Working Capital for Businesses Struggling with Receivables

As large companies continue to extend payment terms, find out how US Capital Partners is structuring and providing optimal financing for smaller businesses in need of working capital.

Access to liquidity can make the difference between simply enduring a sluggish recovery and taking full advantage of attractive opportunities for growth. Increasingly, larger companies, especially in the consumer goods industry, have been lengthening supplier payment terms significantly—sometimes to as long as 120 days or even longer. While this obviously improves cash flow at the buying company, it puts significant financial strain on smaller suppliers, making it difficult for them to meet operational needs or invest in their own growth.

Smaller Businesses Struggle with Fluctuating Cash Flow

Cash-flow forecasting remains as difficult as ever for small to lower middle market suppliers. Not getting paid on time by clients and customers is one of the biggest challenges these companies face when managing their cash flow. According to a recent survey by Pepperdine University, as many as one in three companies (34%) has reported an increase in the time it takes to collect receivables compared to twelve months earlier.

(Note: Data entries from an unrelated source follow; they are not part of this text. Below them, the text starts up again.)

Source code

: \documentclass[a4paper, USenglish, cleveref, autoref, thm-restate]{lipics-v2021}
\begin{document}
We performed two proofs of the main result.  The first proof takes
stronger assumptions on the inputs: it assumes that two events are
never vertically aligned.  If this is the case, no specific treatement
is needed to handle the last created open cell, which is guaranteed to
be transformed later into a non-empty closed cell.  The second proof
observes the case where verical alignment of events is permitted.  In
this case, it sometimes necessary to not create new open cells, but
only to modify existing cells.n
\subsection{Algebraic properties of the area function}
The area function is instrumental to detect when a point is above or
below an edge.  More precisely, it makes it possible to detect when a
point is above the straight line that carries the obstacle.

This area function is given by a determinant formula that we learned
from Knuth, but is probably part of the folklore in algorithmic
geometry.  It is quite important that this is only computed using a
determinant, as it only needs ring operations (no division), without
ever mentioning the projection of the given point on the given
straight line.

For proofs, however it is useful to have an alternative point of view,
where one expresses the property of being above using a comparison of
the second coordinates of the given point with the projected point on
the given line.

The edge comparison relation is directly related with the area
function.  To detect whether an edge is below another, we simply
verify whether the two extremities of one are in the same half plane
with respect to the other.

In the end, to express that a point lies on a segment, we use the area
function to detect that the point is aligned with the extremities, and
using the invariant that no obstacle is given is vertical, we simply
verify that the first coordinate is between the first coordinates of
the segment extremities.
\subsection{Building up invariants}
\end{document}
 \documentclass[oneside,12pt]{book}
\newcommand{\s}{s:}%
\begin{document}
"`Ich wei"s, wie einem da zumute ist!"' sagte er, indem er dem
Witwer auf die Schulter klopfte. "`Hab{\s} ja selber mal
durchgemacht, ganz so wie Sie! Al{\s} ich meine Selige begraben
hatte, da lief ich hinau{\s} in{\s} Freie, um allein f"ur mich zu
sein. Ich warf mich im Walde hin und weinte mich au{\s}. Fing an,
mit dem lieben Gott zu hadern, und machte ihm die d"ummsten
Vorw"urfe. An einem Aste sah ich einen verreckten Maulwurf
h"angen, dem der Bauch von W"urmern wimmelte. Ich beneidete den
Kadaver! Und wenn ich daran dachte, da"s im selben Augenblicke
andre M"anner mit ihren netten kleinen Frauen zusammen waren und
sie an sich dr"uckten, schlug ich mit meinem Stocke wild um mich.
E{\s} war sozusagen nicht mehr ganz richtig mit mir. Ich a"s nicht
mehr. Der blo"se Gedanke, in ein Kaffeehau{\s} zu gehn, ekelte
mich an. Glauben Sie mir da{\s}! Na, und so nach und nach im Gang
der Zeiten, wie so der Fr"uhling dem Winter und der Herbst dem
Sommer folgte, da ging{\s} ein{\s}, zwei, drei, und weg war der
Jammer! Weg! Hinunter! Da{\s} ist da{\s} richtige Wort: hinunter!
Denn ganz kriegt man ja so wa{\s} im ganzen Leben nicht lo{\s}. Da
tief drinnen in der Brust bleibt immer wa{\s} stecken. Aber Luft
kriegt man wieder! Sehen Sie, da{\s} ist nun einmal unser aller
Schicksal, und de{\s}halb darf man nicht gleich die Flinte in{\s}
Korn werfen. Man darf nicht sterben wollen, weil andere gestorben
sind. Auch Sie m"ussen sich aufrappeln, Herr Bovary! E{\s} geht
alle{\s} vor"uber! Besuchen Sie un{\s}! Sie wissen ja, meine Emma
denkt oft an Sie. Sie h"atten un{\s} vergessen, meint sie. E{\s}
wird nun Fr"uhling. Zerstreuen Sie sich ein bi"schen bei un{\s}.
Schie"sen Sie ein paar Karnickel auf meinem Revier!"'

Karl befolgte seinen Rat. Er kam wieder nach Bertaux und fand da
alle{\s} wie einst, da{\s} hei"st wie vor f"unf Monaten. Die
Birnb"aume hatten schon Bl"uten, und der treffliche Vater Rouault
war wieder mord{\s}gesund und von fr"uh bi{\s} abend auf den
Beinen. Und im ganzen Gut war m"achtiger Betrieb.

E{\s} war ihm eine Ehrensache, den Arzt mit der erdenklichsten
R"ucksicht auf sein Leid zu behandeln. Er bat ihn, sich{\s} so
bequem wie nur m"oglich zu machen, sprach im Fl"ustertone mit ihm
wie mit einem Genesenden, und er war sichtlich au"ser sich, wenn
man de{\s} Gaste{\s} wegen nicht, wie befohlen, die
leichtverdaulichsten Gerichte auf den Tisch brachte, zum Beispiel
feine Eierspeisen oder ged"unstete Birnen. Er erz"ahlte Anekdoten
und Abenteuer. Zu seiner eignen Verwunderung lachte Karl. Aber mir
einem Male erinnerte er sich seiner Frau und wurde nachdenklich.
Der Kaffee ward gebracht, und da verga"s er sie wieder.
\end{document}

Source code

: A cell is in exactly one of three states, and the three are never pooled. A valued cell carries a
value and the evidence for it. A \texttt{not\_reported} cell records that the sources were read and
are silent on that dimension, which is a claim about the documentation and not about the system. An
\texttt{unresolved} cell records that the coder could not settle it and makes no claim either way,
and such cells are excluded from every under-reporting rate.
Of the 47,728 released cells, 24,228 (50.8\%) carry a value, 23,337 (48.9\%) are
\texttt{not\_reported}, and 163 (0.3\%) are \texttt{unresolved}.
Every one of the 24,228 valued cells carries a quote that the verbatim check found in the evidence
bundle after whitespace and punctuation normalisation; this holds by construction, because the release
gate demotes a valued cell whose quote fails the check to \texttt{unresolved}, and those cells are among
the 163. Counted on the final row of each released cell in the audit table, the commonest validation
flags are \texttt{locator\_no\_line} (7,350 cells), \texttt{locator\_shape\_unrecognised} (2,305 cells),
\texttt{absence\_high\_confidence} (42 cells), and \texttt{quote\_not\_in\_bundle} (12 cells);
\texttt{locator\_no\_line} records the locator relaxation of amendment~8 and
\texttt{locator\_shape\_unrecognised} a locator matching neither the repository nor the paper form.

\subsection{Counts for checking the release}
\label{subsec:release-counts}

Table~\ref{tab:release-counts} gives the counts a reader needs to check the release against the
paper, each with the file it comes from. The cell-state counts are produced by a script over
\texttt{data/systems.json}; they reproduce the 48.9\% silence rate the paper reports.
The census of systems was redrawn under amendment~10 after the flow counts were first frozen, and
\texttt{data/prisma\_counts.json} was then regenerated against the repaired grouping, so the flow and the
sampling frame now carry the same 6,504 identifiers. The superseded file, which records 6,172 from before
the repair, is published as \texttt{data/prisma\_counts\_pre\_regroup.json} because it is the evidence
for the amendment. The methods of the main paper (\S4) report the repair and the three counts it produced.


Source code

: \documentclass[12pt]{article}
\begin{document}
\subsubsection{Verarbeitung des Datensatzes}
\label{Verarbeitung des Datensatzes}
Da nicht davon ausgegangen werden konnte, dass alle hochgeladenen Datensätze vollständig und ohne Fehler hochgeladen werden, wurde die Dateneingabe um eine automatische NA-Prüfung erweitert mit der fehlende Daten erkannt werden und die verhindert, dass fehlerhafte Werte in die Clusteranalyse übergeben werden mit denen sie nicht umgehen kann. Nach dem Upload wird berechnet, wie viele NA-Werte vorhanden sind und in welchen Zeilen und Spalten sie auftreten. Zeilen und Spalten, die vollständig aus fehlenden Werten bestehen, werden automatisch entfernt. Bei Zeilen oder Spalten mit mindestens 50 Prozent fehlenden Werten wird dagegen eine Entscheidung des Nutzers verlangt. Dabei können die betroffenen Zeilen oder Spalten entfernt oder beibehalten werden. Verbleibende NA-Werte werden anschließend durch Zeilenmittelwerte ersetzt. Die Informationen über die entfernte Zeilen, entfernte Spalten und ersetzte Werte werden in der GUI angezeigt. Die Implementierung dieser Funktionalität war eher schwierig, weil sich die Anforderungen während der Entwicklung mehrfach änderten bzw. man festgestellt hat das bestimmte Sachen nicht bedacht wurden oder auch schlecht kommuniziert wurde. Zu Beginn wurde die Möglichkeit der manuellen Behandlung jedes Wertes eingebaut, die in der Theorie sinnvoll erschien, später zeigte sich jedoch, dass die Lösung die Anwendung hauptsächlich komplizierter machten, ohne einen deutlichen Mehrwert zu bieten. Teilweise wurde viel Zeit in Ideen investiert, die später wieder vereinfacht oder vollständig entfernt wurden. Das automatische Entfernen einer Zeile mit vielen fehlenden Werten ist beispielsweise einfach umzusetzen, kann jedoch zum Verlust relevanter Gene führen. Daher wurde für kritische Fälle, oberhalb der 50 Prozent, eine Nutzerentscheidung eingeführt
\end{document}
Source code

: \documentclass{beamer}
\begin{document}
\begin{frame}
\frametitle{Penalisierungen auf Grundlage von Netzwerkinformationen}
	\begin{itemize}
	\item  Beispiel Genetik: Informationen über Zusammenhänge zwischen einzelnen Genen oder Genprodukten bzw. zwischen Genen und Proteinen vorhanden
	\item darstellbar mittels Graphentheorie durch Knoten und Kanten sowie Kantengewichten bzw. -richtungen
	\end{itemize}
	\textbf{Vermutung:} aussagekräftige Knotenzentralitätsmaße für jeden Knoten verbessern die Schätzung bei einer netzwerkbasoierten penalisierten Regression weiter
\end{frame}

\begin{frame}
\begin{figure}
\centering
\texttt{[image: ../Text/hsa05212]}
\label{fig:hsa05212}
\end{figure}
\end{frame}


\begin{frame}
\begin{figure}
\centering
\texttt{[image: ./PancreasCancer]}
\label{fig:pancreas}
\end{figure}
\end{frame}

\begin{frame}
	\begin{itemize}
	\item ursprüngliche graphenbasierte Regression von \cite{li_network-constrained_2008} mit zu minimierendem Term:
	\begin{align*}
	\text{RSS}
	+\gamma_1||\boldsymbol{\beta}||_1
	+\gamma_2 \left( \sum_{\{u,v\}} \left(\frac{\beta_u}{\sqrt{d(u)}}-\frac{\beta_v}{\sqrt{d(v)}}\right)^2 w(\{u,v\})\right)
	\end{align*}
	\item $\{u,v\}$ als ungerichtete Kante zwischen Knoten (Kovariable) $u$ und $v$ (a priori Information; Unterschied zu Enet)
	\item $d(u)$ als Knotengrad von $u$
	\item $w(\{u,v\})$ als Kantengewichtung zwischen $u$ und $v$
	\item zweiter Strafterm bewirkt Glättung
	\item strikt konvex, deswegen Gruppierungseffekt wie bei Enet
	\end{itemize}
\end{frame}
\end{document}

Getting the Working Capital Your Business Needs

This strategy of delaying payments to suppliers began in the recession and has worsened in recent years. It places enormous stress on smaller businesses, which often don’t have the bargaining power to address the problem. The good news is that these businesses actually have more financing options available to them than ever before to help them mitigate prolonged collection periods. US Capital Partners specializes in providing intelligently structured financing—either cash-flow term loans, asset-based lines of credit, or both—to provide help quickly for businesses in this situation.

How US Capital Partners Has Helped Clients

Recently, for instance, US Capital Partners structured and provided a $2 million accounts receivable line of credit for Tandon Digital, which develops and manufactures high-performance flash and other memory storage products under the brand name Monster Digital®. US Capital Partners similarly provided a $1.5 million accounts receivable line of credit scalable to $5 million for Hans Drake International, a leading producer and distributor of nutritional products for enhanced workout performance and weight loss.

“We are extremely pleased with this intelligently structured, scalable financing, which was designed specifically to support our business growth,” said David R. Garcia, President and CEO at Hans Drake International. “Recently, there has been a strong increase in demand for our quality product lines from new domestic and international retailers and distributors. This new credit facility will provide the additional working capital we need to increase our inventory and fulfill new orders.”